**Problem statement:** Images in the data are to be skipped, while every line is restated exactly as written.
------------------------
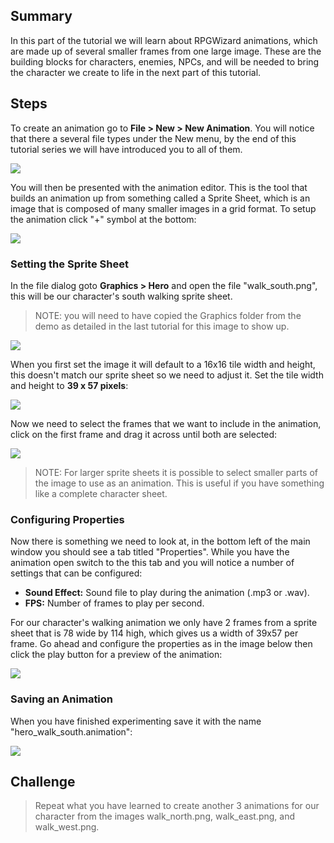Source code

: ## Summary
In this part of the tutorial we will learn about RPGWizard animations, which are made up of several smaller frames from one large image. These are the building blocks for characters, enemies, NPCs, and will be needed to bring the character we create to life in the next part of this tutorial.

## Steps
To create an animation go to **File > New > New Animation**. You will notice that there a several file types under the New menu, by the end of this tutorial series we will have introduced you to all of them.

![](images/my_first_game/02_new_animation/images/1.png)

You will then be presented with the animation editor. This is the tool that builds an animation up from something called a Sprite Sheet, which is an image that is composed of many smaller images in a grid format. To setup the animation click "+" symbol at the bottom:

![](images/my_first_game/02_new_animation/images/2.png)

### Setting the Sprite Sheet
In the file dialog goto **Graphics > Hero** and open the file "walk_south.png", this will be our character's south walking sprite sheet.

> NOTE: you will need to have copied the Graphics folder from the demo as detailed in the last tutorial for this image to show up.

![](images/my_first_game/02_new_animation/images/3-1.png)

When you first set the image it will default to a 16x16 tile width and height, this doesn't match our sprite sheet so we need to adjust it. Set the tile width and height to **39 x 57 pixels**:

![](images/my_first_game/02_new_animation/images/3-2.png)

Now we need to select the frames that we want to include in the animation, click on the first frame and drag it across until both are selected:

![](images/my_first_game/02_new_animation/images/3-3.png)

> NOTE: For larger sprite sheets it is possible to select smaller parts of the image to use as an animation. This is useful if you have something like a complete character sheet.

### Configuring Properties
Now there is something we need to look at, in the bottom left of the main window you should see a tab titled "Properties". While you have the animation open switch to the this tab and you will notice a number of settings that can be configured:

* **Sound Effect:** Sound file to play during the animation (.mp3 or .wav).
* **FPS:** Number of frames to play per second.

For our character's walking animation we only have 2 frames from a sprite sheet that is 78 wide by 114 high, which gives us a width of 39x57 per frame. Go ahead and configure the properties as in the image below then click the play button for a preview of the animation:

![](images/my_first_game/02_new_animation/images/3-4.png)

### Saving an Animation
When you have finished experimenting save it with the name "hero_walk_south.animation":

![](images/my_first_game/02_new_animation/images/5.png)

## Challenge
> Repeat what you have learned to create another 3 animations for our character from the images walk_north.png, walk_east.png, and walk_west.png.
------------------------
**Exercise answer:**
Source code

: ## Summary
In this part of the tutorial we will learn about RPGWizard animations, which are made up of several smaller frames from one large image. These are the building blocks for characters, enemies, NPCs, and will be needed to bring the character we create to life in the next part of this tutorial.

## Steps
To create an animation go to **File > New > New Animation**. You will notice that there a several file types under the New menu, by the end of this tutorial series we will have introduced you to all of them.

![](images/my_first_game/02_new_animation/images/1.png)

You will then be presented with the animation editor. This is the tool that builds an animation up from something called a Sprite Sheet, which is an image that is composed of many smaller images in a grid format. To setup the animation click "+" symbol at the bottom:

![](images/my_first_game/02_new_animation/images/2.png)

### Setting the Sprite Sheet
In the file dialog goto **Graphics > Hero** and open the file "walk_south.png", this will be our character's south walking sprite sheet.

> NOTE: you will need to have copied the Graphics folder from the demo as detailed in the last tutorial for this image to show up.

![](images/my_first_game/02_new_animation/images/3-1.png)

When you first set the image it will default to a 16x16 tile width and height, this doesn't match our sprite sheet so we need to adjust it. Set the tile width and height to **39 x 57 pixels**:

![](images/my_first_game/02_new_animation/images/3-2.png)

Now we need to select the frames that we want to include in the animation, click on the first frame and drag it across until both are selected:

![](images/my_first_game/02_new_animation/images/3-3.png)

> NOTE: For larger sprite sheets it is possible to select smaller parts of the image to use as an animation. This is useful if you have something like a complete character sheet.

### Configuring Properties
Now there is something we need to look at, in the bottom left of the main window you should see a tab titled "Properties". While you have the animation open switch to the this tab and you will notice a number of settings that can be configured:

* **Sound Effect:** Sound file to play during the animation (.mp3 or .wav).
* **FPS:** Number of frames to play per second.

For our character's walking animation we only have 2 frames from a sprite sheet that is 78 wide by 114 high, which gives us a width of 39x57 per frame. Go ahead and configure the properties as in the image below then click the play button for a preview of the animation:

![](images/my_first_game/02_new_animation/images/3-4.png)

### Saving an Animation
When you have finished experimenting save it with the name "hero_walk_south.animation":

![](images/my_first_game/02_new_animation/images/5.png)

## Challenge
> Repeat what you have learned to create another 3 animations for our character from the images walk_north.png, walk_east.png, and walk_west.png.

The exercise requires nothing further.